Is your favorite Google extension no longer working? This might be the reason behind it.
Recently Google has removed more than 500 Chrome extensions because of malware concerns. The extensions were taking users to sites with malware and ad content without users knowing about it.
According to Duo's security team:
"Browser extensions have been known as a weak point for individual security and privacy due to their potential for misuse under the general guise of helpful applications. In the case reported here, the Chrome extension creators had specifically made extensions that obfuscated the underlying advertising functionality from users. This was done in order to connect the browser clients to a command and control architecture, exfiltrate private browsing data without the users knowledge, expose the user to risk of exploit through advertising streams, and attempt to evade the Chrome Web Store’s fraud detection mechanisms."

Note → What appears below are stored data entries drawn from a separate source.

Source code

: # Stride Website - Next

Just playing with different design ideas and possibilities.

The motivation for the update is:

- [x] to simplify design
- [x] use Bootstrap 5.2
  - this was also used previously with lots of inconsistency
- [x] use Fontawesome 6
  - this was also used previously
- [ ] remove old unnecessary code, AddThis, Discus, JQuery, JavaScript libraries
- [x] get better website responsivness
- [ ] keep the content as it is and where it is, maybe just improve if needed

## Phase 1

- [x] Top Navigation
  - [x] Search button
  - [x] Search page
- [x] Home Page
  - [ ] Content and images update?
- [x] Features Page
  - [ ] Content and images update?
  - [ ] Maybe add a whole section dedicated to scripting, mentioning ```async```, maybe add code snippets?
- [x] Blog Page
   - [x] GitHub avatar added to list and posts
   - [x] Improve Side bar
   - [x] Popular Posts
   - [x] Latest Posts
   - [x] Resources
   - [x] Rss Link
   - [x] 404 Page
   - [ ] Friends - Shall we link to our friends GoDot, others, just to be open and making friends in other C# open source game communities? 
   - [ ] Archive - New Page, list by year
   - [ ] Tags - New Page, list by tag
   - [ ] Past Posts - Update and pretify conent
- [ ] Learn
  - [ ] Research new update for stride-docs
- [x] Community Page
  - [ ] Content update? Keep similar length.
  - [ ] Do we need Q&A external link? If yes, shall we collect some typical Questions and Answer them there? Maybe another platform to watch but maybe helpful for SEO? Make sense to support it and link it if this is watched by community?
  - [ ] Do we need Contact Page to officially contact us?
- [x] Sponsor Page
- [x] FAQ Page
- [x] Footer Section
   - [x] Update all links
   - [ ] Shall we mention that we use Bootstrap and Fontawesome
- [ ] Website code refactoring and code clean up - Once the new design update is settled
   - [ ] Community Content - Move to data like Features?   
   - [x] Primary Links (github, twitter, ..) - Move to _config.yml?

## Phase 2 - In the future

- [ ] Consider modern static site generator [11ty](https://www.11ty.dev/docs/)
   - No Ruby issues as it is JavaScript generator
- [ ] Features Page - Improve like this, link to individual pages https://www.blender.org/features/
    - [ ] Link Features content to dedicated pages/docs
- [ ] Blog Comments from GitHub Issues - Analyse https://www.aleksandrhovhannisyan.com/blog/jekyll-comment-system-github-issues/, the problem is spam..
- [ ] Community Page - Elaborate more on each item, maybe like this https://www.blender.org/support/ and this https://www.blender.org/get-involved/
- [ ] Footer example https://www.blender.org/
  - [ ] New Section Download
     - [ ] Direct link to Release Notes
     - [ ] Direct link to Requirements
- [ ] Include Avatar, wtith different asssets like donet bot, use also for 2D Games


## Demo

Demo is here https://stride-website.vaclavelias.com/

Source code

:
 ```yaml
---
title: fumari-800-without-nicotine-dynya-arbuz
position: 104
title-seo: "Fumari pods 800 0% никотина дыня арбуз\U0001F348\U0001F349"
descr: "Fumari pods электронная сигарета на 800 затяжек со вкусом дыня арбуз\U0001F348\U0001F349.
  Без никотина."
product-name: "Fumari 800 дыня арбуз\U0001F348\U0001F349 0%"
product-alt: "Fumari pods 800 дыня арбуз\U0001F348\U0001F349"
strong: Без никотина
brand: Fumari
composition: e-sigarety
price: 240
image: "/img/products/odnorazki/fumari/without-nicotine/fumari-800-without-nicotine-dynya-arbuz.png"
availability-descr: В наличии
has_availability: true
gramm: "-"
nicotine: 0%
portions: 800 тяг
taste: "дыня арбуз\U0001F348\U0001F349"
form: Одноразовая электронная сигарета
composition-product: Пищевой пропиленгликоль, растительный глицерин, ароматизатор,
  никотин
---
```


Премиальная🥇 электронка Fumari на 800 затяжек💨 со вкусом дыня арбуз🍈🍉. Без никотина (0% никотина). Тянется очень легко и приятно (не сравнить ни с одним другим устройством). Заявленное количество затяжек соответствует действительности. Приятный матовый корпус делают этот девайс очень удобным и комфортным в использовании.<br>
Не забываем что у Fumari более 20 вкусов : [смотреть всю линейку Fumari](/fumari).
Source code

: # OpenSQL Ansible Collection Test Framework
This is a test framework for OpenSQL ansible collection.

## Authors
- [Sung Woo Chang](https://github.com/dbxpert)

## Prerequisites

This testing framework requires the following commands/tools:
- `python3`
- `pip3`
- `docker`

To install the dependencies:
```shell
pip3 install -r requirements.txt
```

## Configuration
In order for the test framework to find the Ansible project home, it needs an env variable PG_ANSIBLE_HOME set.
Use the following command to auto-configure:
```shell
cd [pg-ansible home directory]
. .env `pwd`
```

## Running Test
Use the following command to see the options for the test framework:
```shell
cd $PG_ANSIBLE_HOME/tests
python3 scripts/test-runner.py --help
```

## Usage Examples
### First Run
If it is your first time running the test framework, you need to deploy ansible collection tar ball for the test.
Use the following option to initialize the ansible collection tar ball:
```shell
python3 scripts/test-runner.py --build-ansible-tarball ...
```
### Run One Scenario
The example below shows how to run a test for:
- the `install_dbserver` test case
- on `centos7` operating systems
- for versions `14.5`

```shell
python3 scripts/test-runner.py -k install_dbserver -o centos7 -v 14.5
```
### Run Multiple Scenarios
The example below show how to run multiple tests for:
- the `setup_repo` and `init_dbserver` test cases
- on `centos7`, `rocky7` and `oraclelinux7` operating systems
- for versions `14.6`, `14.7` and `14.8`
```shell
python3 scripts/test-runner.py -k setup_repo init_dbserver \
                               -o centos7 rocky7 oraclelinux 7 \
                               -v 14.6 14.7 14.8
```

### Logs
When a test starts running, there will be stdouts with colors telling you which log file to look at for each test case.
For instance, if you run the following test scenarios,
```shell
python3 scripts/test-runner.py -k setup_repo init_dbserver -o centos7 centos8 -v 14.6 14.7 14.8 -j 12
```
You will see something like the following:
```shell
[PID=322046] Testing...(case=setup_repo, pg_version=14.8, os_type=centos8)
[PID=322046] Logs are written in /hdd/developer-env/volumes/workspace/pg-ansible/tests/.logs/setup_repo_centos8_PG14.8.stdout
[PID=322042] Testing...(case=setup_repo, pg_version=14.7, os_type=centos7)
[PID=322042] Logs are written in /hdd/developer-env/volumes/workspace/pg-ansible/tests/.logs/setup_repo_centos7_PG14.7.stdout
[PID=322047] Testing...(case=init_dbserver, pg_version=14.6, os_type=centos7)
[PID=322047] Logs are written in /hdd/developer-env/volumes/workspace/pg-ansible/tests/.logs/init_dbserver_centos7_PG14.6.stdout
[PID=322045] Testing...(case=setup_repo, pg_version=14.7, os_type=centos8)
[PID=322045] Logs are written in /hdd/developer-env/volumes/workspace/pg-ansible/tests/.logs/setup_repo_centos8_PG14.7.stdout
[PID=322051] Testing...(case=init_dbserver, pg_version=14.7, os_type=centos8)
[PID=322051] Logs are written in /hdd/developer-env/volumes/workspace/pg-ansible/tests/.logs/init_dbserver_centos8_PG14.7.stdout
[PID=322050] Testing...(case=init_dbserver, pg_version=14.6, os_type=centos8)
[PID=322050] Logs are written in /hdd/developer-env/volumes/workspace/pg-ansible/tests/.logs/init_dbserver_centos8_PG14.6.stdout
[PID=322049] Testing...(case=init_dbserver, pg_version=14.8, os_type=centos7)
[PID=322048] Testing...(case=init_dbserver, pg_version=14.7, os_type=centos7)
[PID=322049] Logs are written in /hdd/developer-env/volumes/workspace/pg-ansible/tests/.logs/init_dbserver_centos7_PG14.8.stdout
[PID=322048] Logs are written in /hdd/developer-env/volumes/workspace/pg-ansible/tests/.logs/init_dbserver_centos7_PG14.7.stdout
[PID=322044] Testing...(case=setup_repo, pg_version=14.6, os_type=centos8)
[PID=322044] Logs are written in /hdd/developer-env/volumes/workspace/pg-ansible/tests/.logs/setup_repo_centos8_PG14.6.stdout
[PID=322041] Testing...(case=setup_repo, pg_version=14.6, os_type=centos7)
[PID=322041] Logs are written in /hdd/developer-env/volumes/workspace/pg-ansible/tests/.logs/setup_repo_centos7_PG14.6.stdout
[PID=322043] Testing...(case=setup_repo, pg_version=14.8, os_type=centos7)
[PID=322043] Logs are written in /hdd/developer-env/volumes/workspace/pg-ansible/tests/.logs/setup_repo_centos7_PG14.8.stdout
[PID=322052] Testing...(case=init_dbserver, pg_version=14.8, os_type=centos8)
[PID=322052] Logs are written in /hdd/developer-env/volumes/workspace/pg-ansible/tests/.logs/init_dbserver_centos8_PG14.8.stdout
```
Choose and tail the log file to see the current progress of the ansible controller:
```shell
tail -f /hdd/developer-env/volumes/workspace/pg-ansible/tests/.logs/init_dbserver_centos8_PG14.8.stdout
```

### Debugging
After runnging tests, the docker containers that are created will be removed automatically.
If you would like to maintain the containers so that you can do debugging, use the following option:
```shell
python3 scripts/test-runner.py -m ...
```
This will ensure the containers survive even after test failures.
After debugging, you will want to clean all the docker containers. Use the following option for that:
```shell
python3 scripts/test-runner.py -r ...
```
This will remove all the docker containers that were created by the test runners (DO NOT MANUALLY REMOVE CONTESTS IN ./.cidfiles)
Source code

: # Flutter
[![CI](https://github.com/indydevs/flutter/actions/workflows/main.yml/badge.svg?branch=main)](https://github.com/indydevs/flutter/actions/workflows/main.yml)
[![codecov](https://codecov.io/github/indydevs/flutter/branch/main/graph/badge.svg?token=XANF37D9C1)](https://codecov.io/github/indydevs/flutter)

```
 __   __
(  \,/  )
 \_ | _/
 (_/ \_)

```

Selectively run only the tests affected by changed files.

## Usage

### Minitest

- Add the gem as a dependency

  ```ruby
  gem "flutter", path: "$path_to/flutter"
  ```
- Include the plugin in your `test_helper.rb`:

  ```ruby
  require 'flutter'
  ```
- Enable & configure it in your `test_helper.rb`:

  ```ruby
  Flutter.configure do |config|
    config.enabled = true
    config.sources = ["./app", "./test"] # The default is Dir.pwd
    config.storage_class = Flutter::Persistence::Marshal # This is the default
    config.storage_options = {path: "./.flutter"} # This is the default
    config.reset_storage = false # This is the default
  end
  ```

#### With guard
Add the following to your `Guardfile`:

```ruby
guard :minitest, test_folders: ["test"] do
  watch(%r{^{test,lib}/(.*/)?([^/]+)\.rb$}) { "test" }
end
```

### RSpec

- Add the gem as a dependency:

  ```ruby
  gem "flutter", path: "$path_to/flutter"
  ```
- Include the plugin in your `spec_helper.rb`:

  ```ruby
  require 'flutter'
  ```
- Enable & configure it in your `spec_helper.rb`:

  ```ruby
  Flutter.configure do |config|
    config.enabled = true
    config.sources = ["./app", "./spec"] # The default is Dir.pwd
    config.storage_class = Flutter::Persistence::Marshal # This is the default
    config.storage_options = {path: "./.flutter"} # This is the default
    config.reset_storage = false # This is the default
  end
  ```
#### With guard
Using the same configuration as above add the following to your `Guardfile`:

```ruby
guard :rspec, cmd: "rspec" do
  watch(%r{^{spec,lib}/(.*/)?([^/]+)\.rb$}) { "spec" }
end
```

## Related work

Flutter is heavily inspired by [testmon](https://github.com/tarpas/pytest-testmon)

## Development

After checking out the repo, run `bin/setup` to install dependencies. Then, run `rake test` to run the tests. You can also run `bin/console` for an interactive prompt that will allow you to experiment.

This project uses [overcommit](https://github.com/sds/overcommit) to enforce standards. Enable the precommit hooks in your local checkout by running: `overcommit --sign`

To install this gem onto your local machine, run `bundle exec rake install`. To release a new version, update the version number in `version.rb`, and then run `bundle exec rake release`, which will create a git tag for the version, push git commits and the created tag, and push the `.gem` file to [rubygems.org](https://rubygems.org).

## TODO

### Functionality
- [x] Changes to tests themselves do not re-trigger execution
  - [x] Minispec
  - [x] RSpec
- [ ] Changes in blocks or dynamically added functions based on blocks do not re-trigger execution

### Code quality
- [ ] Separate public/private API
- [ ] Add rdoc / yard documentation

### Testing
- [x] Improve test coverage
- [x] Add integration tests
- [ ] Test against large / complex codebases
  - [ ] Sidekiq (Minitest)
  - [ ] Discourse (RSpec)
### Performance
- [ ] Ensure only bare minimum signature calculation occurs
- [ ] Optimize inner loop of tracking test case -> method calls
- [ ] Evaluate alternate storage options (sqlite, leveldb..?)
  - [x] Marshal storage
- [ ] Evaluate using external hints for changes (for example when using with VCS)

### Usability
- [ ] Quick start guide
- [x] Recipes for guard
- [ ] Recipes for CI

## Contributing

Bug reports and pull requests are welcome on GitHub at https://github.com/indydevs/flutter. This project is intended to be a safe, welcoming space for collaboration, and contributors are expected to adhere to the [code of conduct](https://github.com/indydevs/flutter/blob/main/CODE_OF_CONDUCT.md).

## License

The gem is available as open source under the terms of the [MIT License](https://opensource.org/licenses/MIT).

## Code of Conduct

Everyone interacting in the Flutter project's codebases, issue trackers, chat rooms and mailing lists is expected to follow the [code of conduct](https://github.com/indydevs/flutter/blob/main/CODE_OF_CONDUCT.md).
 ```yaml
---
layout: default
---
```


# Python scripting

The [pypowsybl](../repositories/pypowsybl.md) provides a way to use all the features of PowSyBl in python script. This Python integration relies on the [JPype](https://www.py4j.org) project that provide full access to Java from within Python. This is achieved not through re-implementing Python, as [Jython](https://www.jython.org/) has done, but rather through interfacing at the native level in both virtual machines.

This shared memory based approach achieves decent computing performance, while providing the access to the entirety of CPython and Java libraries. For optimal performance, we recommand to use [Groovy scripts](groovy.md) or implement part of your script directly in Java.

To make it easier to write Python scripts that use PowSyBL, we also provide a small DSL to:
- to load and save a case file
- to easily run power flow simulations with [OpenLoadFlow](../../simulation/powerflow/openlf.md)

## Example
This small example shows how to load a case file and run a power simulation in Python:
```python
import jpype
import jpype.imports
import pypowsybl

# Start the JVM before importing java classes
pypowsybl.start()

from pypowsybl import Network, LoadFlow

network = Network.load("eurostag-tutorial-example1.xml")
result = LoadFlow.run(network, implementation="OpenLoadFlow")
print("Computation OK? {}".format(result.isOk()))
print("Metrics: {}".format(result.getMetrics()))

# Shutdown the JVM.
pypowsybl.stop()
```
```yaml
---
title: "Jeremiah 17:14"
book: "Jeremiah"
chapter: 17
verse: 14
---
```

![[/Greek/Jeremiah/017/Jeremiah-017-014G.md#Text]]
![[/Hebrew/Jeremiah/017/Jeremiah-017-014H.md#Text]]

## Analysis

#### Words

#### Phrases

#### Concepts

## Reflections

Users were being redirected to ads so the extension's developers could profit from the traffic. Upon being asked, users said that they weren't aware of this and it didn't make a difference while browsing.
Duo has said that about 2 million users have downloaded such extensions but it it can't be said for sure how many users are affected by the removal of those extensions.
This isn't the first time this fraud has occurred. According to a report by ZDNet, ads are put into browsing sessions but aren't detectable because of the tricks developers use to hide it. Also, in 2018, it was found out that Chrome extensions were used to get login information, mine crypto-currencies and were even involved in click fraud.
So, the next time you download an extension it is worth checking if it's from a known source.
You can no longer see the extensions in Google's web store and Google has also deactivated them from browsers while labelling them as 'malicious' so that people don't add them again.